日ハム西川、勝利を呼ぶ気迫のヘッスラ「中田さんから『せこい』って…」
セーフティーバントでスタンドどよめく内野安打「何とかして出たかった」
■日本ハム 5-4 巨人(交流戦・14日・札幌ドーム)
日本ハムの西川遥輝外野手が14日、自慢の快足で巨人撃破に貢献した。1点を追う7回、先頭で打席に立つと、カウント2-0からセーフティーバントを試みる。投前に転がる間に、快足を飛ばして一塁へヘッドスライディング。スマートなプレースタイルの西川が見せた泥臭い内野安打にスタンドがどよめき、逆転の期待が一気にふくらんだ。

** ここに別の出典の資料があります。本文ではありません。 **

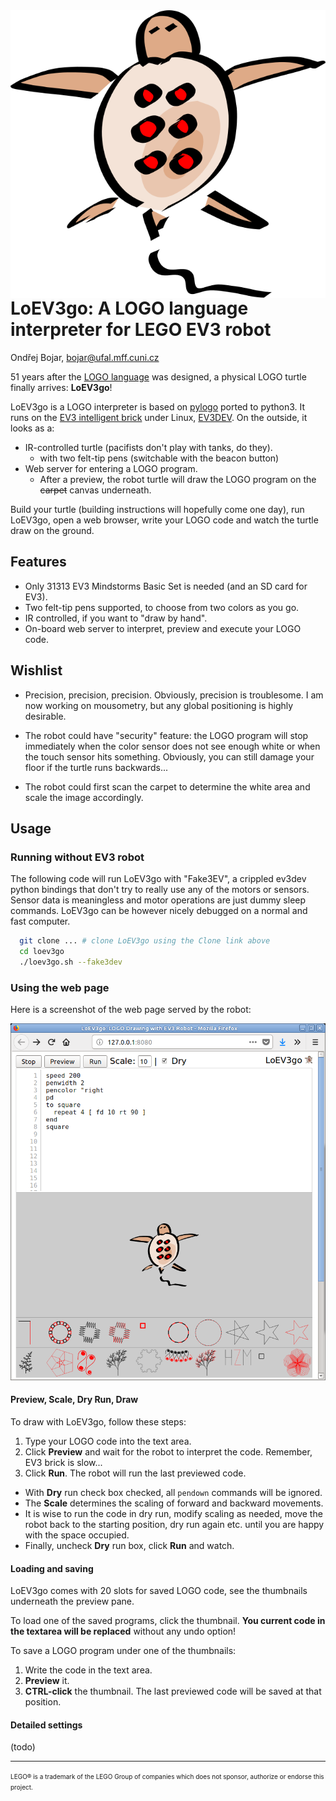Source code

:<img align="right" src="web/loev3go.svg"/>

# LoEV3go: A LOGO language interpreter for LEGO EV3 robot
Ondřej Bojar, bojar@ufal.mff.cuni.cz

51 years after the [LOGO language](https://en.wikipedia.org/wiki/Logo_(programming_language))
was designed, a physical LOGO turtle finally arrives: **LoEV3go**!

LoEV3go is a LOGO interpreter is based on [pylogo](http://pylogo.sourceforge.net/) ported to python3. It runs on the [EV3 intelligent brick](https://shop.lego.com/en-US/EV3-Intelligent-Brick-45500)
under Linux, [EV3DEV](http://ev3dev.org/). On the outside, it looks as a:

- IR-controlled turtle (pacifists don't play with tanks, do they).
  - with two felt-tip pens (switchable with the beacon button)
- Web server for entering a LOGO program.
  - After a preview, the robot turtle will draw the LOGO program on the <s>carpet</s> canvas underneath.

Build your turtle (building instructions will hopefully come one day), run LoEV3go, open a web browser,
write your LOGO code and watch the turtle draw on the ground.

## Features

- Only 31313 EV3 Mindstorms Basic Set is needed (and an SD card for EV3).
- Two felt-tip pens supported, to choose from two colors as you go.
- IR controlled, if you want to "draw by hand".
- On-board web server to interpret, preview and execute your LOGO code.

## Wishlist

- Precision, precision, precision. Obviously, precision is troublesome. I am now working on mousometry, but any global positioning is highly desirable.

- The robot could have "security" feature: the LOGO program will stop immediately
when the color sensor does not see enough white or when the touch sensor hits
something. Obviously, you can still damage your floor if the turtle runs
backwards...

- The robot could first scan the carpet to determine the white area and scale the image accordingly.

## Usage

### Running without EV3 robot

The following code will run LoEV3go with "Fake3EV", a crippled ev3dev python bindings that don't try to really use any of the motors or sensors. Sensor data is meaningless and motor operations are just dummy sleep commands. LoEV3go can be however nicely debugged on a normal and fast computer.

```bash
  git clone ... # clone LoEV3go using the Clone link above
  cd loev3go
  ./loev3go.sh --fake3dev
```

### Using the web page

Here is a screenshot of the web page served by the robot:
<center>
<img src="screenshots/web-server.png"/>
</center>

#### Preview, Scale, Dry Run, Draw

To draw with LoEV3go, follow these steps:
1. Type your LOGO code into the text area.
2. Click **Preview** and wait for the robot to interpret the code. Remember, EV3 brick is slow...
3. Click **Run**. The robot will run the last previewed code.
  - With **Dry** run check box checked, all ```pendown``` commands will be ignored.
  - The **Scale** determines the scaling of forward and backward movements.
  - It is wise to run the code in dry run, modify scaling as needed, move the robot back to the starting position, dry run again etc. until you are happy with the space occupied.
  - Finally, uncheck **Dry** run box, click **Run** and watch.

#### Loading and saving

LoEV3go comes with 20 slots for saved LOGO code, see the thumbnails underneath the preview pane.

To load one of the saved programs, click the thumbnail. **You current code in the textarea will be replaced** without any undo option!

To save a LOGO program under one of the thumbnails:
1. Write the code in the text area.
2. **Preview** it.
3. **CTRL-click** the thumbnail. The last previewed code will be saved at that position.

#### Detailed settings

(todo)

<hr/>
<font size="1">LEGO® is a trademark of the LEGO Group of companies which does not sponsor, authorize or endorse this project.</font> 
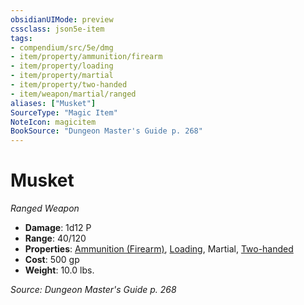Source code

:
 ```yaml
---
obsidianUIMode: preview
cssclass: json5e-item
tags:
- compendium/src/5e/dmg
- item/property/ammunition/firearm
- item/property/loading
- item/property/martial
- item/property/two-handed
- item/weapon/martial/ranged
aliases: ["Musket"]
SourceType: "Magic Item"
NoteIcon: magicitem
BookSource: "Dungeon Master's Guide p. 268"
---
```

# Musket
*Ranged Weapon*  

- **Damage**: 1d12 P
- **Range**: 40/120
- **Properties**: [Ammunition (Firearm)](/2-Mechanics/CLI/rules/item-properties.md#Ammunition%20(Firearm)), [Loading](/2-Mechanics/CLI/rules/item-properties.md#Loading), Martial, [Two-handed](/2-Mechanics/CLI/rules/item-properties.md#Two-handed)
- **Cost**: 500 gp
- **Weight**: 10.0 lbs.

*Source: Dungeon Master's Guide p. 268*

「何とか援護したいと思った。セーフティーは思いつき。後で中田さんから『せこい』って言われたけれど、何とかして出たかった」と粘り強く投げ続けていた先発の有原航平投手を助けたい一心だった。
2死後、打席に中田翔内野手を迎えた場面では二盗を決めた。「もうちょっと早くできたら良かったけれど、(相手投手の高木は)クイックを変えていたし、絶対アウトになったらいけない場面。結果的にいいタイミングになった」と中田の左前打で同点のホームを踏んだ。直後に王柏融外野手の勝ち越し2ランが飛び出し、この回逆転に成功した。
反射的に実行した一塁へのヘッドスライディングが試合の流れを大きく変えたが、試合後に西川は「もう2度としないです」と苦笑い。「大田(泰示)さんみたいにきれいに滑ることができないし、痛いし」と照れくさそうに語った。
守備でも快足でチームを救った。初回無死一塁で巨人の坂本が放った中堅への大飛球に追いつき、フェンス際でジャンプ一番好捕した。坂本が3回に放ったフェンス際の左飛は王柏融外野手が押さえ、5回の右翼への大飛球は大田がフェンスに激突しながらジャンプして捕球。西川は「坂本さんは札幌ドームの厳しさを味わったんじゃないですか。(東京ドームなら)3本ヒットで、どれかはホームランでしょ」とニヤリと笑った。
本拠地のアドバンテージを存分に生かした痛快な逆転勝利。「ピッチャーとバッターが噛み合えば、勝てる。こういう試合がベスト」と西川はうなずいた。